You are not broken. The problem is the way we do resolutions.
Why New Year Resolutions So Often Fail
Most resolutions are built on motivation and willpower. Those are unreliable resources, especially when someone is already tired, stressed, or emotionally worn down. Many people start the year telling themselves they just need to “try harder,” even though they have been trying for a long time already.
Resolutions also tend to ignore mental health entirely. They assume people can simply decide to change without considering capacity, support, or nervous system health. When change starts from shame or self criticism, it rarely lasts. What we see instead is burnout, avoidance, or a sense of failure before the year has really begun.
Why January Can Feel Especially Hard on Mental Health
January is often treated like a fresh start, but for many people it feels anything but fresh. The holidays can leave emotional and physical fatigue behind. Routines shift. Finances may feel tighter. The weather is colder and darker. There is less built in connection and more pressure to be productive.

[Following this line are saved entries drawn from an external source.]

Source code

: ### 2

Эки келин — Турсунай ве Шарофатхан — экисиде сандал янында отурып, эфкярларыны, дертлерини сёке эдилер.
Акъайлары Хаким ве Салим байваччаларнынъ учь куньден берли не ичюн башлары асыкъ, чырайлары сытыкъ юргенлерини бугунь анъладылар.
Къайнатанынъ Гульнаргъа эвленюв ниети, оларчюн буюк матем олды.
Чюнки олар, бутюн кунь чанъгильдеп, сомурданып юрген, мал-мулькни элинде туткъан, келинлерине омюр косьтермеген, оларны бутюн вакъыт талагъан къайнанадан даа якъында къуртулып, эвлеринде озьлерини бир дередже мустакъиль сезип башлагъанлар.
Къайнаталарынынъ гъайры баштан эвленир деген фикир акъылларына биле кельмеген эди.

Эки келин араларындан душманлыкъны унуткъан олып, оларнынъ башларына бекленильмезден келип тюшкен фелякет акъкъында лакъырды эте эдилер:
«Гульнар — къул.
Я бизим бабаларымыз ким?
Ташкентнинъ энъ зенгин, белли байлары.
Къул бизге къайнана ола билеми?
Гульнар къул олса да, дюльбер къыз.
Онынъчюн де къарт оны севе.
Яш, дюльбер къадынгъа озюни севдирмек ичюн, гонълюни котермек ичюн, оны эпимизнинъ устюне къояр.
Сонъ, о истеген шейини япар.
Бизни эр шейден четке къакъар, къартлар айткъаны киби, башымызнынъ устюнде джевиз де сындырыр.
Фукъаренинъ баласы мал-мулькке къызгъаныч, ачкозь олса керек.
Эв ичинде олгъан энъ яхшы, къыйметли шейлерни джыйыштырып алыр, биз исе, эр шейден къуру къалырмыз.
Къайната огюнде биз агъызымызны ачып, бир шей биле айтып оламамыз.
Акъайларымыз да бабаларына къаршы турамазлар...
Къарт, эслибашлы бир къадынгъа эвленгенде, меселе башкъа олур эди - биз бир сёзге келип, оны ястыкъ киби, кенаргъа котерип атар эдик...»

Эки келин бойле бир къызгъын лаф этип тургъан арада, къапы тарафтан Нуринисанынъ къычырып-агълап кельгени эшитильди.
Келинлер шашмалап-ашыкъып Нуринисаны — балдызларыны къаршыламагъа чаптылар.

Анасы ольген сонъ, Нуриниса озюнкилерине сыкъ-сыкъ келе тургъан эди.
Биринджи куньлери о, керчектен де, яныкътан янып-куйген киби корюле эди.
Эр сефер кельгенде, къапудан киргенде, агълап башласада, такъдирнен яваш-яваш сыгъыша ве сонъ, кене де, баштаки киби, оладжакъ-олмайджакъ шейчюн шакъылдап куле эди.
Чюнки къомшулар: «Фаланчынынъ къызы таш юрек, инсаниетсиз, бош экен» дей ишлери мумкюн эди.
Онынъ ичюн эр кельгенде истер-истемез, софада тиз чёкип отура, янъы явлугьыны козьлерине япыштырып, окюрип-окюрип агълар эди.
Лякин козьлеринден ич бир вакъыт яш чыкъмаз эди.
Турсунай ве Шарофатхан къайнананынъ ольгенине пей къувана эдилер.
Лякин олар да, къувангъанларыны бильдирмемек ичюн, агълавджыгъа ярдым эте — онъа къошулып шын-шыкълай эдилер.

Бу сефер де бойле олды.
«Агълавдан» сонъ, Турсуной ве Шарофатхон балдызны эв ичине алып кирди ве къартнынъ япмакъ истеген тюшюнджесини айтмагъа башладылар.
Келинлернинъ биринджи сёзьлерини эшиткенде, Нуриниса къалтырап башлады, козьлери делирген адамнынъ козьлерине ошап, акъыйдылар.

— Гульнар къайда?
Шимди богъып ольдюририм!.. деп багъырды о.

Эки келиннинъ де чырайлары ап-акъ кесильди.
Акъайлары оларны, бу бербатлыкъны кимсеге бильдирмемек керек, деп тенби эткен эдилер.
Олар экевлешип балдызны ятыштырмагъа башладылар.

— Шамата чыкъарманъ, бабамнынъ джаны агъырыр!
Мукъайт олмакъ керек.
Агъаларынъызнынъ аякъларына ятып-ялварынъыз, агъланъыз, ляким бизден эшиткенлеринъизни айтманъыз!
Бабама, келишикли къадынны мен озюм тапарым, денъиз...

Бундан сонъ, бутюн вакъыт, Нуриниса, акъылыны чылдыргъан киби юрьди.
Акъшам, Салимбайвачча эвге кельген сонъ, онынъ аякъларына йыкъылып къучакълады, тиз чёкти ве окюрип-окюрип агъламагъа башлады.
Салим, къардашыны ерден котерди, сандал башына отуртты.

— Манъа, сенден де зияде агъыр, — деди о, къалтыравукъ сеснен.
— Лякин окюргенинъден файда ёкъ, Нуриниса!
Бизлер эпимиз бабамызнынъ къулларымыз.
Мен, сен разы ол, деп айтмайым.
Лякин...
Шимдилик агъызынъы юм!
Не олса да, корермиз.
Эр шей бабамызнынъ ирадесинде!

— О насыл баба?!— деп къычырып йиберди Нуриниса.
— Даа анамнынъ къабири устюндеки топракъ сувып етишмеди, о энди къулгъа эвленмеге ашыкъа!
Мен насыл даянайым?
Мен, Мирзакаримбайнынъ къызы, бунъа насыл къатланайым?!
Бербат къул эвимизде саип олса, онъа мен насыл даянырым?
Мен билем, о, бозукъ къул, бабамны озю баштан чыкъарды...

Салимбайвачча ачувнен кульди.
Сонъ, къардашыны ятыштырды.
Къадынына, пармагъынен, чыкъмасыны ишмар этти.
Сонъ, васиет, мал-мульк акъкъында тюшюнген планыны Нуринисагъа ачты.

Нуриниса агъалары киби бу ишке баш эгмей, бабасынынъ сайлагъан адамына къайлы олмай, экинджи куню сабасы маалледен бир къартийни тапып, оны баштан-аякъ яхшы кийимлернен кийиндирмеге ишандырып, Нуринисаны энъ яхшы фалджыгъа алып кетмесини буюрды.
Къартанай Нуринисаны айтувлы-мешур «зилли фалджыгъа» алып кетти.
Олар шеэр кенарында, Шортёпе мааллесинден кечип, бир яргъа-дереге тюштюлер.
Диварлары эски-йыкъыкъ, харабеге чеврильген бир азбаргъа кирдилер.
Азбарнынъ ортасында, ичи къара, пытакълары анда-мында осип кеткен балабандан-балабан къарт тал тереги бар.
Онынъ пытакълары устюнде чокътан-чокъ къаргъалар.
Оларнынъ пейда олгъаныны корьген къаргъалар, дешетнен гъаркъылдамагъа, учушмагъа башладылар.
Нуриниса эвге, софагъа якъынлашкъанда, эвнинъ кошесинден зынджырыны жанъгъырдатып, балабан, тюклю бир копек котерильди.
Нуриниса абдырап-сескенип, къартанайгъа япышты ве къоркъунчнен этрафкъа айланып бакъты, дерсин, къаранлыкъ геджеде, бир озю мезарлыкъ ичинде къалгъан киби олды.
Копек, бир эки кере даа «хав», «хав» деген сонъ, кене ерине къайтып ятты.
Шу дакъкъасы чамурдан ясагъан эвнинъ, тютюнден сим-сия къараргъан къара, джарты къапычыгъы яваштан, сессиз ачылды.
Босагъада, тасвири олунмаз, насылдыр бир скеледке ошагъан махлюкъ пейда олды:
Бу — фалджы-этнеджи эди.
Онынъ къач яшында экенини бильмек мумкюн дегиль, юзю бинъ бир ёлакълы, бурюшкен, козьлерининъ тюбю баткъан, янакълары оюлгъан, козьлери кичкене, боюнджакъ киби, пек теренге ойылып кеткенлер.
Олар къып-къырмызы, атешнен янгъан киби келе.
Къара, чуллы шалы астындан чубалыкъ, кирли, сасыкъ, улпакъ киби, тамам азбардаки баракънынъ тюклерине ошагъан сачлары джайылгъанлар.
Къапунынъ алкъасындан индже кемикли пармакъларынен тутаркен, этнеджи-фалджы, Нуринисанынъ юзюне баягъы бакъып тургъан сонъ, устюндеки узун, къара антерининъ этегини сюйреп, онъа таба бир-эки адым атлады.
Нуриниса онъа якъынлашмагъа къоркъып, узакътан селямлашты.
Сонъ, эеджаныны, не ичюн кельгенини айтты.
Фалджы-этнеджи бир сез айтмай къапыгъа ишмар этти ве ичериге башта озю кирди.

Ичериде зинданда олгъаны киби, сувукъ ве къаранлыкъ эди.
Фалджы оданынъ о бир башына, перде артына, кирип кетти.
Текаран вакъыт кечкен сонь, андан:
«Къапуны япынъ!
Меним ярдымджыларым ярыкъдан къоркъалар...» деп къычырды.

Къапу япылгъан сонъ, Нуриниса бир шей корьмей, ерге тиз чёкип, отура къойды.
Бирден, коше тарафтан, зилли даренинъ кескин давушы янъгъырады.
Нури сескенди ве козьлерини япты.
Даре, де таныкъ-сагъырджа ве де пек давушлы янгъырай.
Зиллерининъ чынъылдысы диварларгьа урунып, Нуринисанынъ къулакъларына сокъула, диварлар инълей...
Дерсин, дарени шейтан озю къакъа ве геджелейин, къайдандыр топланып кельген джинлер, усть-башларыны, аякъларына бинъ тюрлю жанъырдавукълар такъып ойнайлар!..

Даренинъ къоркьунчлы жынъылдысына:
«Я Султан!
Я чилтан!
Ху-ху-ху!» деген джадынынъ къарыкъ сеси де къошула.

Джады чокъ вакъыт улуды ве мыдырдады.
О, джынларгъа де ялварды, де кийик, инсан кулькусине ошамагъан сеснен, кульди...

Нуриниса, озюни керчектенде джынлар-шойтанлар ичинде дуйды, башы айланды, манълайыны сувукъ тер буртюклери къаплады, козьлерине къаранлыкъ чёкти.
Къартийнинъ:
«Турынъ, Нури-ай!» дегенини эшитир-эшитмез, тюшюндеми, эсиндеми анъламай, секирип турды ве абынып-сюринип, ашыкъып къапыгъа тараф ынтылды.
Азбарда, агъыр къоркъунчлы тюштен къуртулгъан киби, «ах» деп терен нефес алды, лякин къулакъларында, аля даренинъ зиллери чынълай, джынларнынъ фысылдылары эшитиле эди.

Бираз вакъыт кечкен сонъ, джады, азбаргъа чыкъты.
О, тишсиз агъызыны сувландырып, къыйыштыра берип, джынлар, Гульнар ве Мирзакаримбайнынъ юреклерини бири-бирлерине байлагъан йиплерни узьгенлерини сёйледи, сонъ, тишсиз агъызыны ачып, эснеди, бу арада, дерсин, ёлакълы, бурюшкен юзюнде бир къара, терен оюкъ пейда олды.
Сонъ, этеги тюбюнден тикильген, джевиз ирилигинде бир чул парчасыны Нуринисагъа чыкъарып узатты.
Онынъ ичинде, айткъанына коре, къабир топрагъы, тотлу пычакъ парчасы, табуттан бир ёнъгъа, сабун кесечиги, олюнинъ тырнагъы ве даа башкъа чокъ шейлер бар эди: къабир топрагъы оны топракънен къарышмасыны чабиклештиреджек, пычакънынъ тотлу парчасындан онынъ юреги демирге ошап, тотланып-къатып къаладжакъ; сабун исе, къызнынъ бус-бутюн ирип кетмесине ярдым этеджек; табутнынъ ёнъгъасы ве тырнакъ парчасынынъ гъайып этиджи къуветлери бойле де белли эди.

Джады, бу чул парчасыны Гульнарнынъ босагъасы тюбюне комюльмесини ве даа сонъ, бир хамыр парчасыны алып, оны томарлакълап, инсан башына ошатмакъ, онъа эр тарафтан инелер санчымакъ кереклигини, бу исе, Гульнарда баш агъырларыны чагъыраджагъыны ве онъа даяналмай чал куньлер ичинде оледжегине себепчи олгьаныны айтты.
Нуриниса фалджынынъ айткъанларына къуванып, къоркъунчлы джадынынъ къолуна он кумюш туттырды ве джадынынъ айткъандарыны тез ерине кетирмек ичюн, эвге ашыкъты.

It is common to see an increase in anxiety, low mood, irritability, and a sense of disconnection this time of year. People often worry this means they are going backward. More often, it simply means their system is tired.
The Hidden Harm of “Fix Yourself” Goals
Goals that are framed around fixing flaws often create more stress than growth. Perfectionism shows up as all or nothing thinking. If you miss a day, the goal feels ruined. If progress is slow, self criticism takes over.
We often hear people say, “I was doing fine until I fell off,” as if falling off is a personal failure instead of a normal part of being human. This cycle can increase anxiety and reinforce the belief that change is only possible if you push harder.
What Works Better Than Resolutions
Sustainable change usually looks quieter than traditional resolutions. It starts with understanding what your life can realistically hold right now, not what you think it should look like.
Instead of asking, “What should I be doing better,” it can be more helpful to ask, “What would make this season feel a little easier.” Sometimes that answer is not a new habit. Sometimes it is less pressure.
Helpful shifts include focusing on regulation before motivation, choosing habits that support energy rather than productivity, and building consistency instead of intensity. The changes that reduce stress are often the ones that last.
A More Sustainable Way to Set Mental Health Goals
Mental health goals work best when they are flexible, compassionate, and responsive to real life. They do not require a complete overhaul.
That might look like noticing what already feels hard and identifying one small support. It might mean allowing goals to change with the seasons rather than expecting the same output year round. Progress can be measured by relief, steadiness, or improved coping, not just checklists and outcomes.
Goals do not need to be impressive to be meaningful. They need to be doable on your hardest days, not just your best ones.
How Therapy Can Support Real Change
Therapy is not about pushing people to do more. It is about creating space to understand patterns, reduce shame, and build change at a pace that feels sustainable.
In therapy, goals can be explored without pressure. Setbacks can be talked about without needing to justify them. Many people are relieved to find they do not need to convince anyone they are “trying hard enough.”
For many, therapy provides the support and flexibility that resolutions are missing.
If This Year Already Feels Heavy
If you are starting this year tired, uncertain, or discouraged, you are not failing. You are responding to your environment, your history, and your current capacity.
You do not need a resolution to deserve support. You do not need to feel motivated to begin taking care of your mental health. Change does not have to be dramatic to be meaningful.
At Brighter Sky Counseling, we believe growth happens when people are met with understanding, not pressure. If this year already feels heavy, you do not have to carry it alone.